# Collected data
^^^^^^^^

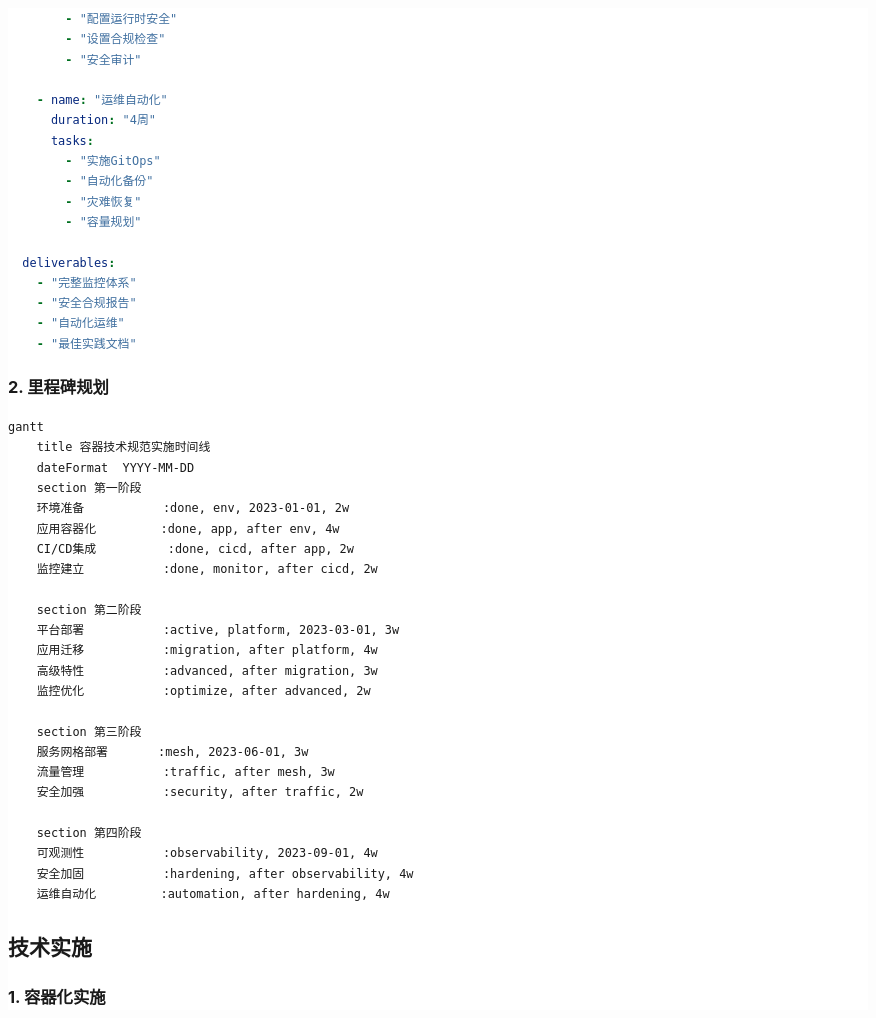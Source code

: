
 ```yaml
        - "配置运行时安全"
        - "设置合规检查"
        - "安全审计"
    
    - name: "运维自动化"
      duration: "4周"
      tasks:
        - "实施GitOps"
        - "自动化备份"
        - "灾难恢复"
        - "容量规划"
  
  deliverables:
    - "完整监控体系"
    - "安全合规报告"
    - "自动化运维"
    - "最佳实践文档"
```

### 2. 里程碑规划

```mermaid
gantt
    title 容器技术规范实施时间线
    dateFormat  YYYY-MM-DD
    section 第一阶段
    环境准备           :done, env, 2023-01-01, 2w
    应用容器化         :done, app, after env, 4w
    CI/CD集成          :done, cicd, after app, 2w
    监控建立           :done, monitor, after cicd, 2w
    
    section 第二阶段
    平台部署           :active, platform, 2023-03-01, 3w
    应用迁移           :migration, after platform, 4w
    高级特性           :advanced, after migration, 3w
    监控优化           :optimize, after advanced, 2w
    
    section 第三阶段
    服务网格部署       :mesh, 2023-06-01, 3w
    流量管理           :traffic, after mesh, 3w
    安全加强           :security, after traffic, 2w
    
    section 第四阶段
    可观测性           :observability, 2023-09-01, 4w
    安全加固           :hardening, after observability, 4w
    运维自动化         :automation, after hardening, 4w
```

## 技术实施

### 1. 容器化实施
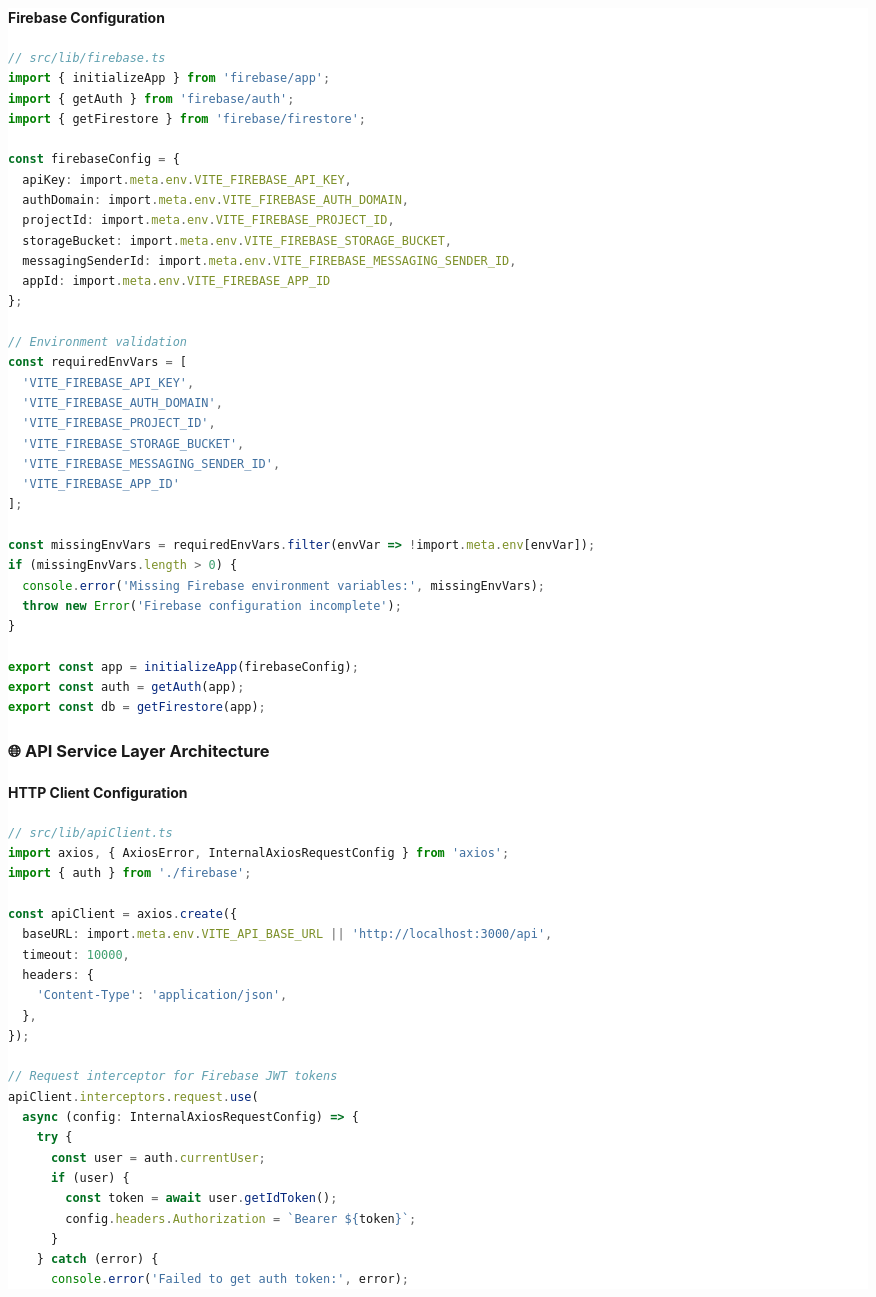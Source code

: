 #### Firebase Configuration
```typescript
// src/lib/firebase.ts
import { initializeApp } from 'firebase/app';
import { getAuth } from 'firebase/auth';
import { getFirestore } from 'firebase/firestore';

const firebaseConfig = {
  apiKey: import.meta.env.VITE_FIREBASE_API_KEY,
  authDomain: import.meta.env.VITE_FIREBASE_AUTH_DOMAIN,
  projectId: import.meta.env.VITE_FIREBASE_PROJECT_ID,
  storageBucket: import.meta.env.VITE_FIREBASE_STORAGE_BUCKET,
  messagingSenderId: import.meta.env.VITE_FIREBASE_MESSAGING_SENDER_ID,
  appId: import.meta.env.VITE_FIREBASE_APP_ID
};

// Environment validation
const requiredEnvVars = [
  'VITE_FIREBASE_API_KEY',
  'VITE_FIREBASE_AUTH_DOMAIN', 
  'VITE_FIREBASE_PROJECT_ID',
  'VITE_FIREBASE_STORAGE_BUCKET',
  'VITE_FIREBASE_MESSAGING_SENDER_ID',
  'VITE_FIREBASE_APP_ID'
];

const missingEnvVars = requiredEnvVars.filter(envVar => !import.meta.env[envVar]);
if (missingEnvVars.length > 0) {
  console.error('Missing Firebase environment variables:', missingEnvVars);
  throw new Error('Firebase configuration incomplete');
}

export const app = initializeApp(firebaseConfig);
export const auth = getAuth(app);
export const db = getFirestore(app);
```

### 🌐 API Service Layer Architecture

#### HTTP Client Configuration
```typescript
// src/lib/apiClient.ts
import axios, { AxiosError, InternalAxiosRequestConfig } from 'axios';
import { auth } from './firebase';

const apiClient = axios.create({
  baseURL: import.meta.env.VITE_API_BASE_URL || 'http://localhost:3000/api',
  timeout: 10000,
  headers: {
    'Content-Type': 'application/json',
  },
});

// Request interceptor for Firebase JWT tokens
apiClient.interceptors.request.use(
  async (config: InternalAxiosRequestConfig) => {
    try {
      const user = auth.currentUser;
      if (user) {
        const token = await user.getIdToken();
        config.headers.Authorization = `Bearer ${token}`;
      }
    } catch (error) {
      console.error('Failed to get auth token:', error);
```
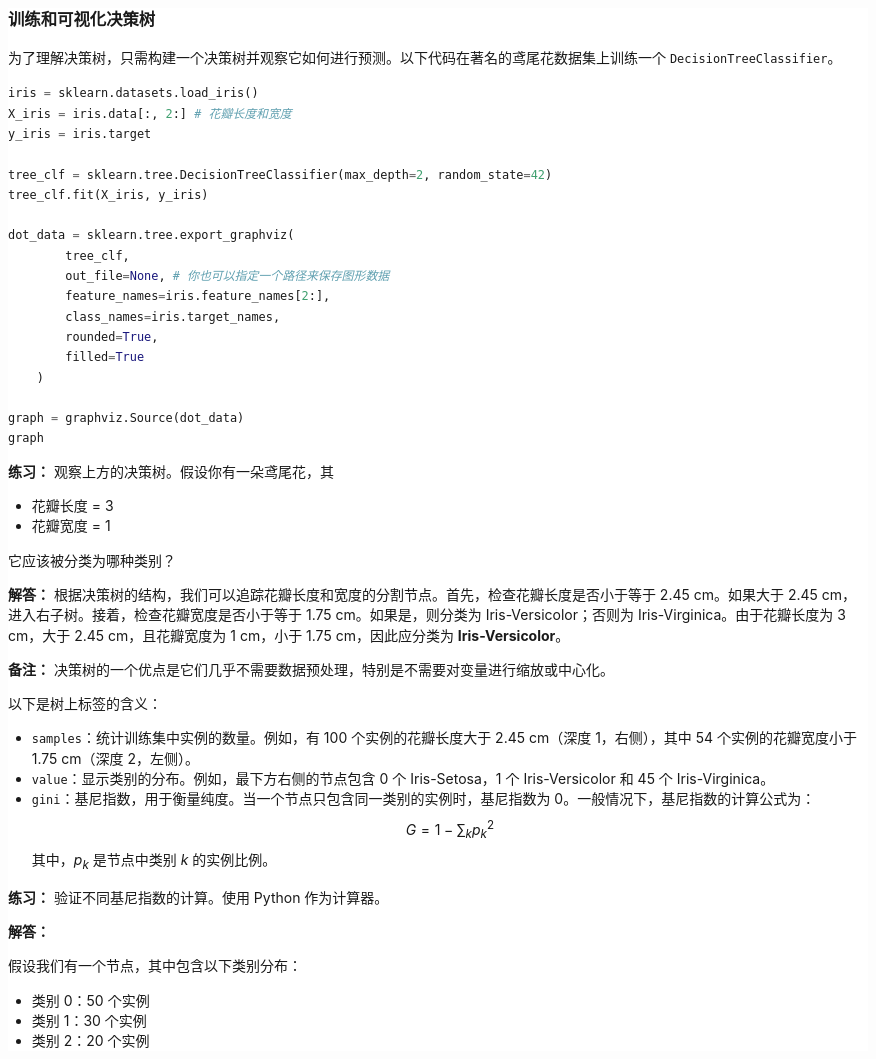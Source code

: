 ### 训练和可视化决策树

为了理解决策树，只需构建一个决策树并观察它如何进行预测。以下代码在著名的鸢尾花数据集上训练一个 `DecisionTreeClassifier`。

```python
iris = sklearn.datasets.load_iris()
X_iris = iris.data[:, 2:] # 花瓣长度和宽度
y_iris = iris.target

tree_clf = sklearn.tree.DecisionTreeClassifier(max_depth=2, random_state=42)
tree_clf.fit(X_iris, y_iris)

dot_data = sklearn.tree.export_graphviz(
        tree_clf,
        out_file=None, # 你也可以指定一个路径来保存图形数据
        feature_names=iris.feature_names[2:],
        class_names=iris.target_names,
        rounded=True,
        filled=True
    )

graph = graphviz.Source(dot_data) 
graph
```

**练习：** 观察上方的决策树。假设你有一朵鸢尾花，其

* 花瓣长度 = 3
* 花瓣宽度 = 1

它应该被分类为哪种类别？

**解答：** 根据决策树的结构，我们可以追踪花瓣长度和宽度的分割节点。首先，检查花瓣长度是否小于等于 2.45 cm。如果大于 2.45 cm，进入右子树。接着，检查花瓣宽度是否小于等于 1.75 cm。如果是，则分类为 Iris-Versicolor；否则为 Iris-Virginica。由于花瓣长度为 3 cm，大于 2.45 cm，且花瓣宽度为 1 cm，小于 1.75 cm，因此应分类为 **Iris-Versicolor**。

**备注：** 决策树的一个优点是它们几乎不需要数据预处理，特别是不需要对变量进行缩放或中心化。

以下是树上标签的含义：

* `samples`：统计训练集中实例的数量。例如，有 100 个实例的花瓣长度大于 2.45 cm（深度 1，右侧），其中 54 个实例的花瓣宽度小于 1.75 cm（深度 2，左侧）。
* `value`：显示类别的分布。例如，最下方右侧的节点包含 0 个 Iris-Setosa，1 个 Iris-Versicolor 和 45 个 Iris-Virginica。
* `gini`：基尼指数，用于衡量纯度。当一个节点只包含同一类别的实例时，基尼指数为 0。一般情况下，基尼指数的计算公式为：
$$
G = 1 - \sum_k p^2_{k}
$$
其中，$p_{k}$ 是节点中类别 $k$ 的实例比例。

**练习：** 验证不同基尼指数的计算。使用 Python 作为计算器。

**解答：**

假设我们有一个节点，其中包含以下类别分布：

- 类别 0：50 个实例
- 类别 1：30 个实例
- 类别 2：20 个实例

^^^^^^^^

# Task brief
What is the number of lines in the records that hold the word "observability"? Answer with that number by itself.

# Output for this task
2